Dilcher, Gerhard, Die Germanisten und die historische Rechtsschule.
Germanistik ist die (Germanen und) Deutsche betreffende Wissenschaft in Recht (, Sprache und Geschichte) in Gegensatz etwa zu Recht fremder Herkunft (oder zu fremden Sprachen). Als Wissenschaft des einheimischen deutschen Rechtes wird sie Hermann Conring folgend 1699 von Christian Thomasius in seinem Summarischen Entwurf derer Grundlehren gefasst, wobei bis etwa 1750 die protestantischen Universitäten (z. B. Halle, Göttingen, Erlangen), danach auch die katholischen folgen und. 1741 anscheinend erstmals von Germanistik geschrieben wird. Wichtigste Inhalte sind deutsches Privatrecht (bis etwa 1970), partikulares einheimisches Recht (bis etwa 1918) und Handelsrecht und Wechselrecht (1847 bzw. 1861 durch gesetzliche Regelungen verselbständigt), germanistische Juristen (nach Conring und Thomasius) etwa Beyer, Kestner, Senckenberg, Heineccius, Pütter, Selchow, Grimm, Eichhorn. Heise, Reyscher, Beseler, Mittermaier, Schmidt, Sohm, Gerber, Eugen Huber oder Gierke, nach denen der Gegensatz zu den Romanisten infolge der Schaffung des Bürgerlichen Gesetzbuchs des Deutschen Reiches zu dem 1. Januar 1900 trotz Fortbesehens getrennter Fächer allmählich eingeebnet und unter Germanistik hauptsächlich Sprachwissenschaft verstanden wird.

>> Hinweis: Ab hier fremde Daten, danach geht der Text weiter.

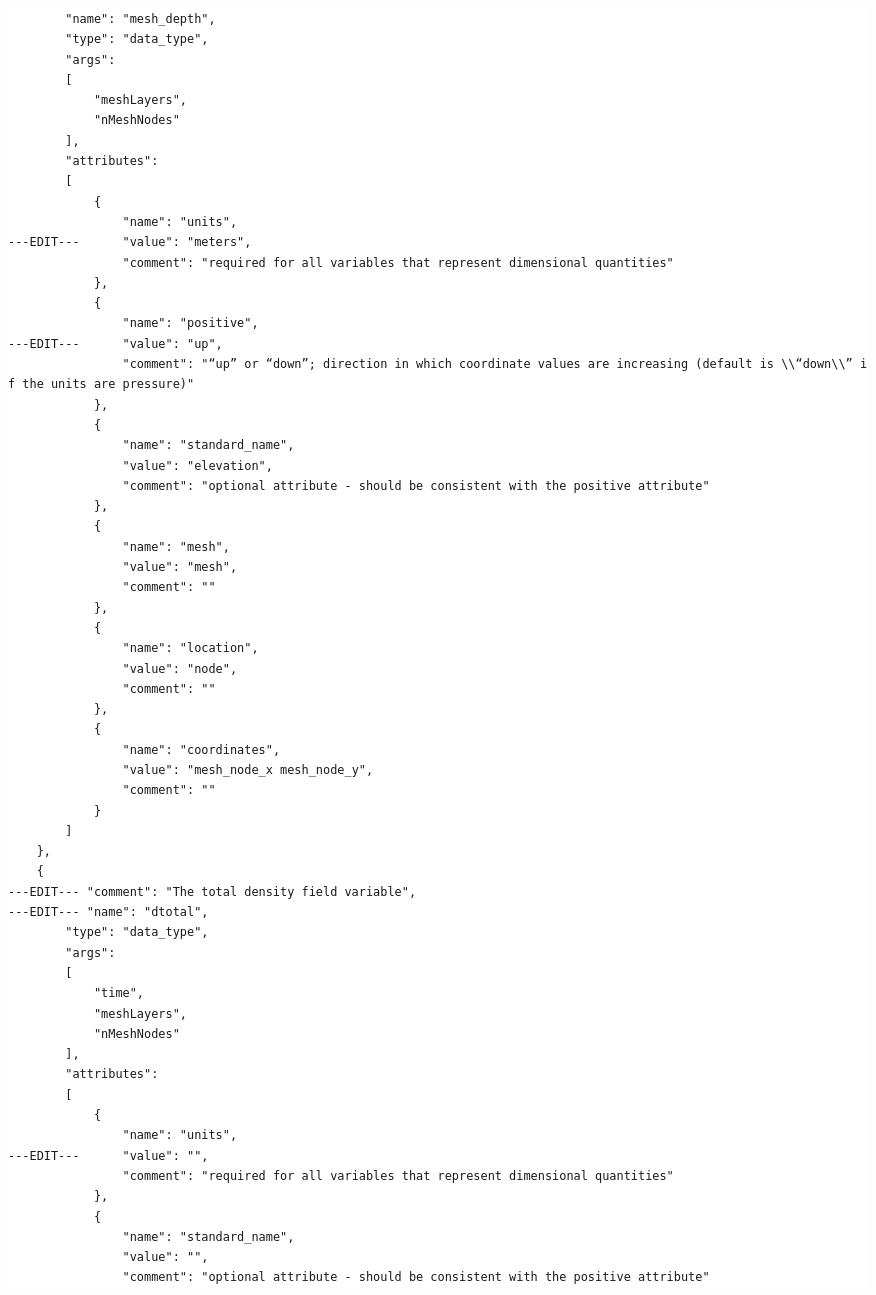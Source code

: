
 ```
        "name": "mesh_depth",
        "type": "data_type",
        "args":
        [
            "meshLayers",
            "nMeshNodes"
        ],
        "attributes":
        [
            {
                "name": "units",
---EDIT---      "value": "meters",
                "comment": "required for all variables that represent dimensional quantities"
            },
            {
                "name": "positive",
---EDIT---      "value": "up",
                "comment": "“up” or “down”; direction in which coordinate values are increasing (default is \\“down\\” if the units are pressure)"
            },
            {
                "name": "standard_name",
                "value": "elevation",
                "comment": "optional attribute - should be consistent with the positive attribute"
            },
            {
                "name": "mesh",
                "value": "mesh",
                "comment": ""
            },
            {
                "name": "location",
                "value": "node",
                "comment": ""
            },
            {
                "name": "coordinates",
                "value": "mesh_node_x mesh_node_y",
                "comment": ""
            }
        ]
    },
    {
---EDIT--- "comment": "The total density field variable",
---EDIT--- "name": "dtotal",
        "type": "data_type",
        "args":
        [
            "time",
            "meshLayers",
            "nMeshNodes"
        ],
        "attributes":
        [
            {
                "name": "units",
---EDIT---      "value": "",
                "comment": "required for all variables that represent dimensional quantities"
            },
            {
                "name": "standard_name",
                "value": "",
                "comment": "optional attribute - should be consistent with the positive attribute"
```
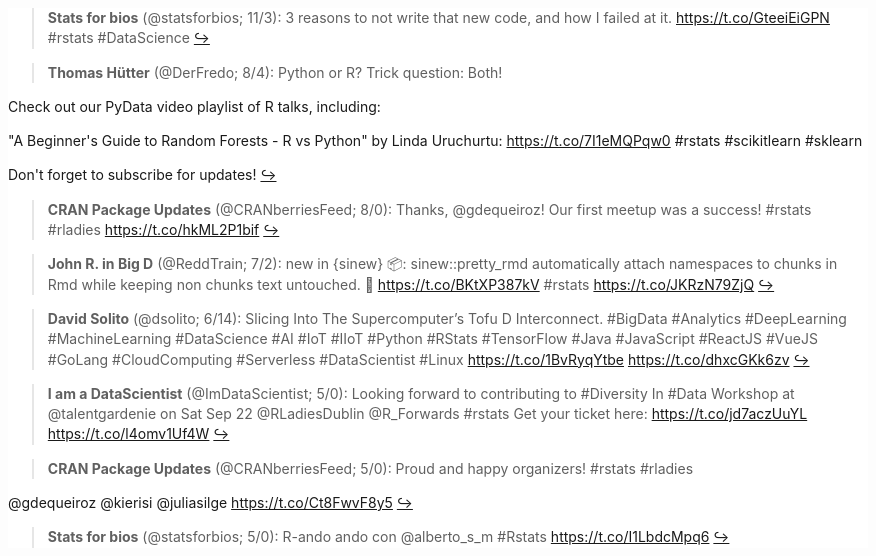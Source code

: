 


> **Stats for bios** (@statsforbios; 11/3): 3 reasons to not write that new code, and how I failed at it. https://t.co/GteeiEiGPN #rstats #DataScience  [&#8618;](https://twitter.com/dataandme/status/1041041528263720960)




> **Thomas Hütter** (@DerFredo; 8/4): Python or R? Trick question: Both!
>
Check out our PyData video playlist of R talks, including:
>
"A Beginner's Guide to Random Forests - R vs Python" by Linda Uruchurtu:
https://t.co/7I1eMQPqw0
#rstats #scikitlearn #sklearn 
>
Don't forget to subscribe for updates!  [&#8618;](https://twitter.com/dataandme/status/1041052409668132864)




> **CRAN Package Updates** (@CRANberriesFeed; 8/0): Thanks, @gdequeiroz! Our first meetup was a success! 
#rstats #rladies https://t.co/hkML2P1bif  [&#8618;](https://twitter.com/dataandme/status/1041049462595039233)




> **John R. in Big D** (@ReddTrain; 7/2): new in {sinew} 📦: sinew::pretty_rmd automatically attach namespaces to chunks in Rmd while keeping non chunks text untouched. 🔗 https://t.co/BKtXP387kV #rstats https://t.co/JKRzN79ZjQ  [&#8618;](https://twitter.com/dataandme/status/1040986350303019011)




> **David Solito** (@dsolito; 6/14): Slicing Into The Supercomputer’s Tofu D Interconnect. #BigData #Analytics #DeepLearning #MachineLearning #DataScience #AI #IoT #IIoT #Python #RStats #TensorFlow #Java #JavaScript #ReactJS #VueJS #GoLang #CloudComputing #Serverless #DataScientist #Linux 
https://t.co/1BvRyqYtbe https://t.co/dhxcGKk6zv  [&#8618;](https://twitter.com/dataandme/status/1041000296074432512)




> **I am a DataScientist** (@ImDataScientist; 5/0): Looking forward to contributing to #Diversity In #Data Workshop at @talentgardenie on Sat Sep 22 @RLadiesDublin @R_Forwards #rstats
Get your ticket here: https://t.co/jd7aczUuYL https://t.co/l4omv1Uf4W  [&#8618;](https://twitter.com/dataandme/status/1041057298377072641)




> **CRAN Package Updates** (@CRANberriesFeed; 5/0): Proud and happy organizers! #rstats #rladies 
>
@gdequeiroz @kierisi @juliasilge https://t.co/Ct8FwvF8y5  [&#8618;](https://twitter.com/dataandme/status/1041056457897201664)




> **Stats for bios** (@statsforbios; 5/0): R-ando ando con @alberto_s_m #Rstats https://t.co/I1LbdcMpq6  [&#8618;](https://twitter.com/dataandme/status/1041021303568789505)
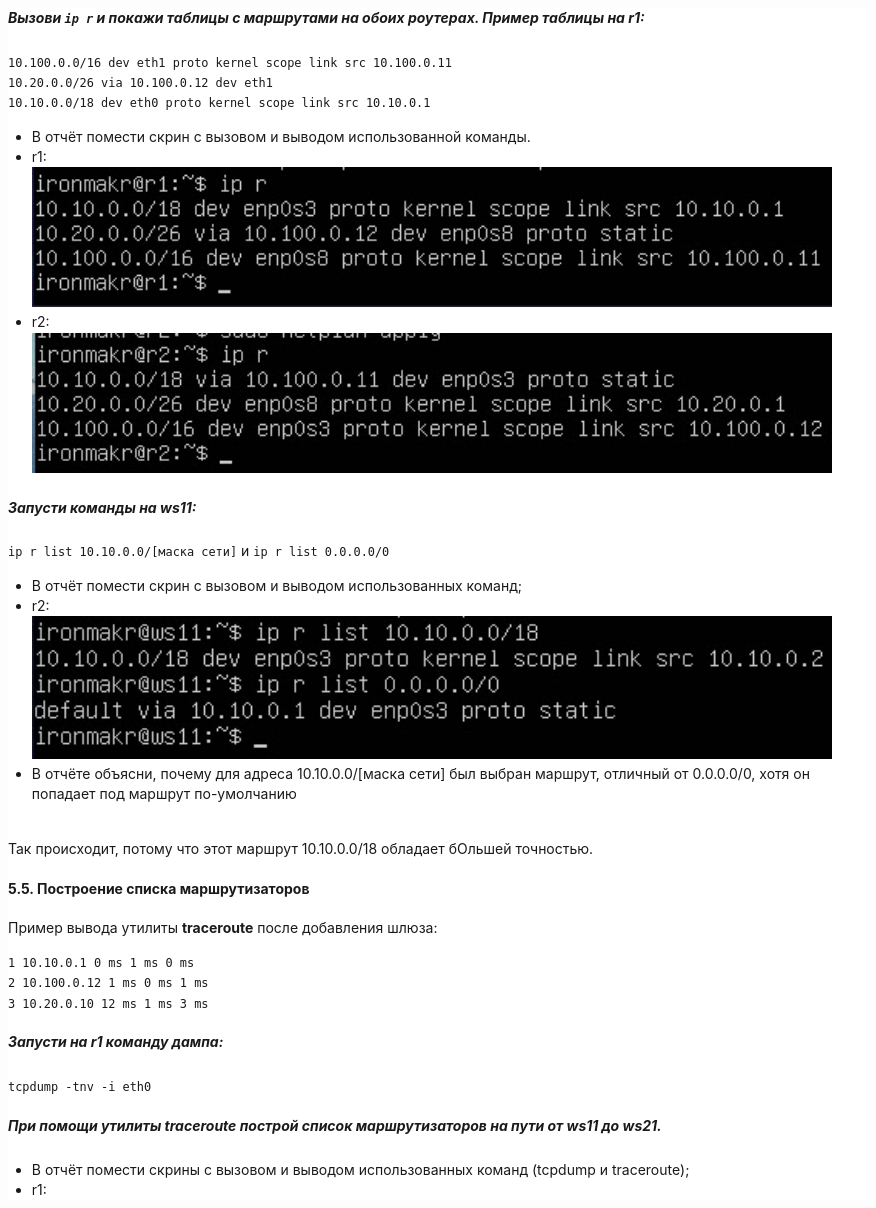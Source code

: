 ##### Вызови `ip r` и покажи таблицы с маршрутами на обоих роутерах. Пример таблицы на r1:
```
10.100.0.0/16 dev eth1 proto kernel scope link src 10.100.0.11
10.20.0.0/26 via 10.100.0.12 dev eth1
10.10.0.0/18 dev eth0 proto kernel scope link src 10.10.0.1
```
- В отчёт помести скрин с вызовом и выводом использованной команды.
- r1:<br>
<img src="./screens/5.4.2.1._r1.jpg" alt="r1 ip r" width="800"/><br>
- r2:<br>
<img src="./screens/5.4.2.2._r2.jpg" alt="r2 ip r" width="800"/><br>

##### Запусти команды на ws11:
`ip r list 10.10.0.0/[маска сети]` и `ip r list 0.0.0.0/0`
- В отчёт помести скрин с вызовом и выводом использованных команд;
- r2:<br>
<img src="./screens/5.4.3._ws11.jpg" alt="ws11 ip r list" width="800"/><br>
- В отчёте объясни, почему для адреса 10.10.0.0/\[маска сети\] был выбран маршрут, отличный от 0.0.0.0/0, хотя он попадает под маршрут по-умолчанию
<br>
Так происходит, потому что этот маршрут 10.10.0.0/18 обладает бОльшей точностью.


#### 5.5. Построение списка маршрутизаторов
Пример вывода утилиты **traceroute** после добавления шлюза:
```
1 10.10.0.1 0 ms 1 ms 0 ms
2 10.100.0.12 1 ms 0 ms 1 ms
3 10.20.0.10 12 ms 1 ms 3 ms
```
##### Запусти на r1 команду дампа:
`tcpdump -tnv -i eth0`
##### При помощи утилиты **traceroute** построй список маршрутизаторов на пути от ws11 до ws21.
- В отчёт помести скрины с вызовом и выводом использованных команд (tcpdump и traceroute);
- r1:<br>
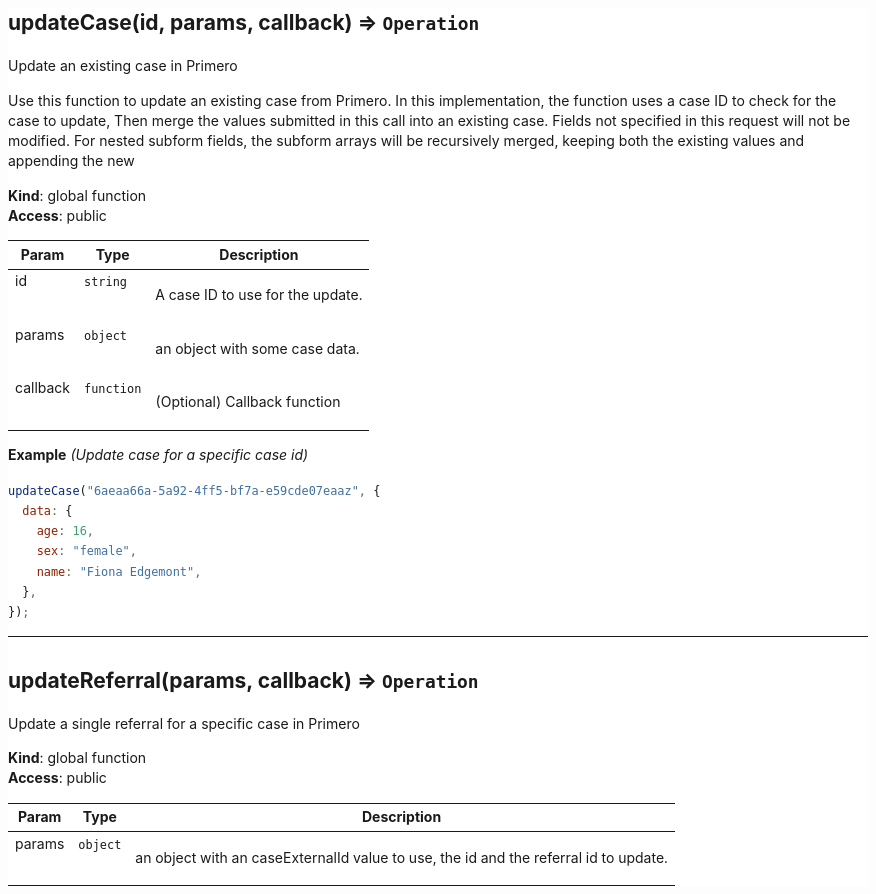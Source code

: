 ## updateCase(id, params, callback) ⇒ <code>Operation</code>
Update an existing case in Primero

Use this function to update an existing case from Primero.
In this implementation, the function uses a case ID to check for the case to update,
Then merge the values submitted in this call into an existing case.
Fields not specified in this request will not be modified.
For nested subform fields, the subform arrays will be recursively merged,
keeping both the existing values and appending the new

**Kind**: global function  
**Access**: public  
<table>
  <thead>
    <tr>
      <th>Param</th><th>Type</th><th>Description</th>
    </tr>
  </thead>
  <tbody>
<tr>
    <td>id</td><td><code>string</code></td><td><p>A case ID to use for the update.</p>
</td>
    </tr><tr>
    <td>params</td><td><code>object</code></td><td><p>an object with some case data.</p>
</td>
    </tr><tr>
    <td>callback</td><td><code>function</code></td><td><p>(Optional) Callback function</p>
</td>
    </tr>  </tbody>
</table>

**Example** *(Update case for a specific case id)*  
```js
updateCase("6aeaa66a-5a92-4ff5-bf7a-e59cde07eaaz", {
  data: {
    age: 16,
    sex: "female",
    name: "Fiona Edgemont",
  },
});
```

* * *

<a name="updateReferral"></a>

## updateReferral(params, callback) ⇒ <code>Operation</code>
Update a single referral for a specific case in Primero

**Kind**: global function  
**Access**: public  
<table>
  <thead>
    <tr>
      <th>Param</th><th>Type</th><th>Description</th>
    </tr>
  </thead>
  <tbody>
<tr>
    <td>params</td><td><code>object</code></td><td><p>an object with an caseExternalId value to use, the id and the referral id to update.</p>
</td>
    </tr><tr>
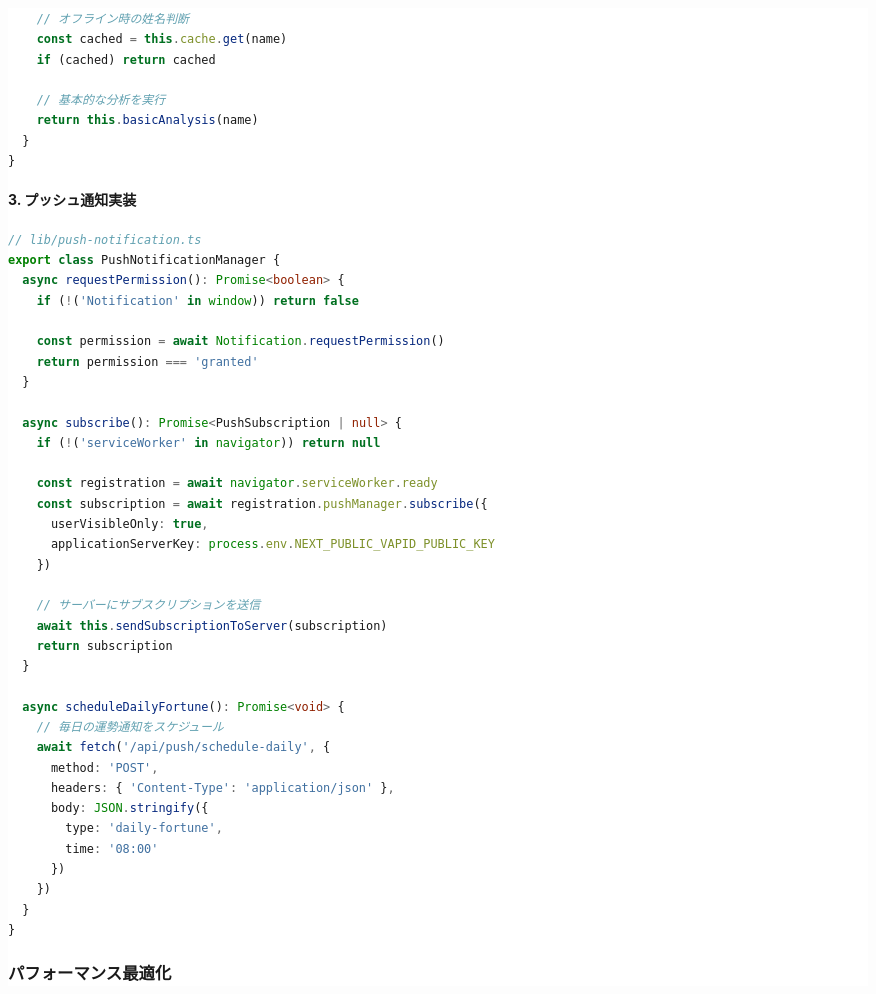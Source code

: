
 ```typescript
    // オフライン時の姓名判断
    const cached = this.cache.get(name)
    if (cached) return cached
    
    // 基本的な分析を実行
    return this.basicAnalysis(name)
  }
}
```

#### 3. プッシュ通知実装
```typescript
// lib/push-notification.ts
export class PushNotificationManager {
  async requestPermission(): Promise<boolean> {
    if (!('Notification' in window)) return false
    
    const permission = await Notification.requestPermission()
    return permission === 'granted'
  }
  
  async subscribe(): Promise<PushSubscription | null> {
    if (!('serviceWorker' in navigator)) return null
    
    const registration = await navigator.serviceWorker.ready
    const subscription = await registration.pushManager.subscribe({
      userVisibleOnly: true,
      applicationServerKey: process.env.NEXT_PUBLIC_VAPID_PUBLIC_KEY
    })
    
    // サーバーにサブスクリプションを送信
    await this.sendSubscriptionToServer(subscription)
    return subscription
  }
  
  async scheduleDailyFortune(): Promise<void> {
    // 毎日の運勢通知をスケジュール
    await fetch('/api/push/schedule-daily', {
      method: 'POST',
      headers: { 'Content-Type': 'application/json' },
      body: JSON.stringify({
        type: 'daily-fortune',
        time: '08:00'
      })
    })
  }
}
```

### パフォーマンス最適化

Gerhard Dilcher ist zwar beispielsweise durch seine Dissertation auch sprachwissenschaftlich bestens ausgewiesen, hat sich seitdem aber naturgemäß als juristischer Germanist hauptsächlich um die juristische Germanistik verdient gemacht und in rund fünfzig Jahren zahlreiche Aufsätze zur Geschichte der deutschen Rechtswissenschaft des 18. bis 20. Jahrhunderts und zu damit verbundenen verfassungsgeschichtlichen Themen erarbeitet, die aus unterschiedlichen Anlässen gewonnen wurden. Um den gleichwohl bestehenden inneren Zusammenhang der thematischen Ansätze und Linien, die sich durch die einzelnen Untersuchungen ziehen, sich selbst und der Allgemeinheit deutlich zu machen, hat er zur Einführung einen Originalbeitrag über bürgerliche Wissenschaft zwischen Romantik, Realismus und Rationalisierung verfasst. Er legt jedermann das Werden und seine Gründe sowie die wichtigsten Weggefährten und Orientierungsmarken des eindrucksvollen Gesamtwerks offen.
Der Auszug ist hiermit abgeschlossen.